JUSQU’OÙ IRA L’ESCALADE EN CORÉE DU NORD ?

CoréeLe scénario semble immuable : tir d’essai de missile nord-coréen (le dernier est allé s’abîmer vendredi en mer du Japon), déclaration triomphale du leadeur communiste Kim Jong-un proclamant cette fois que « tout le territoire américain est à portée de tir n’importe où, n’importe quand », et condamnation unanime (mais avec des variantes selon les pays) de la communauté internationale… Sauf qu’il existe désormais une inconnue de taille qui rend palpable la montée de la tension internationale : la réaction de Donald Trump.
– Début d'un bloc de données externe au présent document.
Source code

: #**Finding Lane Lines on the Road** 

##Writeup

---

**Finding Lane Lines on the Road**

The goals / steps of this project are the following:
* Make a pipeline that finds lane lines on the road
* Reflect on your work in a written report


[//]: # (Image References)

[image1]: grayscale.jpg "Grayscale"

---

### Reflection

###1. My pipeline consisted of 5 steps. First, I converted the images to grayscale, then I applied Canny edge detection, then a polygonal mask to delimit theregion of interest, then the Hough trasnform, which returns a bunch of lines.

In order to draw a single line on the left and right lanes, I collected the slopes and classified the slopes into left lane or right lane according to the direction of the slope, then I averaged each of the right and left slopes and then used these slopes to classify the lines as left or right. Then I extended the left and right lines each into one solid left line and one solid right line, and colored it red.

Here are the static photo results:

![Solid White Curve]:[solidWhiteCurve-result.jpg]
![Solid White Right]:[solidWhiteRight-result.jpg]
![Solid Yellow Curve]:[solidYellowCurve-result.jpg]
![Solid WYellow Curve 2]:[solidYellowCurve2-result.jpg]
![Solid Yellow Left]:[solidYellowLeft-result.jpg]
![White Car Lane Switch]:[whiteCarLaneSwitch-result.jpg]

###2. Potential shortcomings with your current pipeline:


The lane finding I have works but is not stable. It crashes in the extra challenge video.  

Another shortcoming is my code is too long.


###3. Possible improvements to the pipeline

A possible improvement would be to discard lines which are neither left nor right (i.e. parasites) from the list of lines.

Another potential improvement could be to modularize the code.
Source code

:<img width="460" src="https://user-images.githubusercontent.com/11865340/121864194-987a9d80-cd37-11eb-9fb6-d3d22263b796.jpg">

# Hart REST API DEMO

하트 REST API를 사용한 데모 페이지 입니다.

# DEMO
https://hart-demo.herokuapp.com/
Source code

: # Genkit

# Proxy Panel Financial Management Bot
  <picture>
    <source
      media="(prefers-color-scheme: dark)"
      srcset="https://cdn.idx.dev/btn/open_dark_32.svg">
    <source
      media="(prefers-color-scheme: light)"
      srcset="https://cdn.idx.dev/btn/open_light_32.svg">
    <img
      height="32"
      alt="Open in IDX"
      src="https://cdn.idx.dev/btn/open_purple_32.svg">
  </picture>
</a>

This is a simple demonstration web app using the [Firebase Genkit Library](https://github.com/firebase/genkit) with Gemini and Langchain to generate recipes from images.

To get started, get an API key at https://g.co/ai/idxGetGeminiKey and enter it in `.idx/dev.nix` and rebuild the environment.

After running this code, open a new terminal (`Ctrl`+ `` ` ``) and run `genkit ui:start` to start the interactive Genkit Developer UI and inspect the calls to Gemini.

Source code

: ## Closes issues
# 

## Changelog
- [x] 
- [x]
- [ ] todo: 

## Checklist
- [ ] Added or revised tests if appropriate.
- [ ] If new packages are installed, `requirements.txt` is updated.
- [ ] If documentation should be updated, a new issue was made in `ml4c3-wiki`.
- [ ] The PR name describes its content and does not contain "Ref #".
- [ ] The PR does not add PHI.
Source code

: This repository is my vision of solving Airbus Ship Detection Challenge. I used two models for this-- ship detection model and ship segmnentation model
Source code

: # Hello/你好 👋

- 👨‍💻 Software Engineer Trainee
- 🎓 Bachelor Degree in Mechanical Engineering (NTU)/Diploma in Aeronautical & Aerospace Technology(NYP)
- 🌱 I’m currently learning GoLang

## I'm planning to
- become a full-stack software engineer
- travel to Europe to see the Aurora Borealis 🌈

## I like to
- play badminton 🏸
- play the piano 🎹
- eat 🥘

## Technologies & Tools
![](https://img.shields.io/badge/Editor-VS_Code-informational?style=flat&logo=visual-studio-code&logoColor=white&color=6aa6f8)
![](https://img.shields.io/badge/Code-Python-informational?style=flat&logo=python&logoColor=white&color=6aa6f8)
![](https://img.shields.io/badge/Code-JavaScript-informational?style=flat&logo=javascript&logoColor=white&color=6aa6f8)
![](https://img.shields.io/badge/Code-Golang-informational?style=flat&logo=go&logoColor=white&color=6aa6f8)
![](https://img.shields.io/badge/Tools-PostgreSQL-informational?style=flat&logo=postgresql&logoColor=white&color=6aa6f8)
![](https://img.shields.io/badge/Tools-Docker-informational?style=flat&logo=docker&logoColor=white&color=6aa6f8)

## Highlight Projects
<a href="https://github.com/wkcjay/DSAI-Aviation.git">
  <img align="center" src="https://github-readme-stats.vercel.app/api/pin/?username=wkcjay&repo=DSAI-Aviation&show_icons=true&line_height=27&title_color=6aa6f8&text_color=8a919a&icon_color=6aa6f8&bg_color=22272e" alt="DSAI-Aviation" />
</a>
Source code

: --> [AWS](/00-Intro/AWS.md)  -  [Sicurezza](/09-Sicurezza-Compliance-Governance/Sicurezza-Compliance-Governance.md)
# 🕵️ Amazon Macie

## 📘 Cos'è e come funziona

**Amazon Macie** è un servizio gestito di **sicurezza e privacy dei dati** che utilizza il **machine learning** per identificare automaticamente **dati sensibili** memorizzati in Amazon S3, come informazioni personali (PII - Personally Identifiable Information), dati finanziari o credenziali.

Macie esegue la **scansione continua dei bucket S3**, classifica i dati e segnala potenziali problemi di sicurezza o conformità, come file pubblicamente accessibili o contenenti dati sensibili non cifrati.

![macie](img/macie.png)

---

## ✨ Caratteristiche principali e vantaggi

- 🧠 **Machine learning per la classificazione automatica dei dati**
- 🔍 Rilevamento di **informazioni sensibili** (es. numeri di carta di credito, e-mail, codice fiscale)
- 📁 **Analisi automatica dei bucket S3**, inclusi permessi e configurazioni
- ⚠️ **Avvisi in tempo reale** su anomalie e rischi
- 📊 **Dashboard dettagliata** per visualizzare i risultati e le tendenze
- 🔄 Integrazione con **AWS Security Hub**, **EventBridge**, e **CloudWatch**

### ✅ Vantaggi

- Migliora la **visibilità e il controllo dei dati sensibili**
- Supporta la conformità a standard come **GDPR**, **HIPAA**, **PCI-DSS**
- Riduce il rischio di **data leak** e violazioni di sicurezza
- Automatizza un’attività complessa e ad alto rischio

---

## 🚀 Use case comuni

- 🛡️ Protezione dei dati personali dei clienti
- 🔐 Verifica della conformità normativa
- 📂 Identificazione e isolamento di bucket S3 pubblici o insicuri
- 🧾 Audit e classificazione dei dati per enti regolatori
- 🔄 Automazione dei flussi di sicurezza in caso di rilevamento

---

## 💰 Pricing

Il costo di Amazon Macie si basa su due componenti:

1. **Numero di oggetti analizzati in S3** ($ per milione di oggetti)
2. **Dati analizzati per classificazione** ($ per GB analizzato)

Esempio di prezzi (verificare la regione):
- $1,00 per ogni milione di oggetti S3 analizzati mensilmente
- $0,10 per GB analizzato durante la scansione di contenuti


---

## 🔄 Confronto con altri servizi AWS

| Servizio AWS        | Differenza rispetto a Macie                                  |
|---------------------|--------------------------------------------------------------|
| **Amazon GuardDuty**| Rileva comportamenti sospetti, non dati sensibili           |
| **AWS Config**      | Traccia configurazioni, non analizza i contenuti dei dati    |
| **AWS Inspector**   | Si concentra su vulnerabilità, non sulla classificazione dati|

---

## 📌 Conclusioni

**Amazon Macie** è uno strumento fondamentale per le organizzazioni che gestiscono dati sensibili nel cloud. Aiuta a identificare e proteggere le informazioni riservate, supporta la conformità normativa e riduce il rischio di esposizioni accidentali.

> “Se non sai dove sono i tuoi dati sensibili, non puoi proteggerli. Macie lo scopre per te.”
Depuis qu’il a pris ses fonctions, on sait que le nouveau président américain est aussi imprévisible que son prédécesseur à la Maison-Blanche, Barack Obama, s’était montré d’une constante passivité devant les provocations de Pyongyang. Le ton des Etats-Unis s’est en tout cas durci. Trump a qualifié d’action « imprudente et dangereuse » les essais nord-coréens. Et hier, le secrétaire d’État américain Rex Tillerson a estimé qu’« en tant que soutien économique du programme nucléaire balistique de la Corée du Nord, la Chine et la Russie portent une responsabilité unique et spéciale dans l’augmentation de la menace pour la stabilité régionale et globale ».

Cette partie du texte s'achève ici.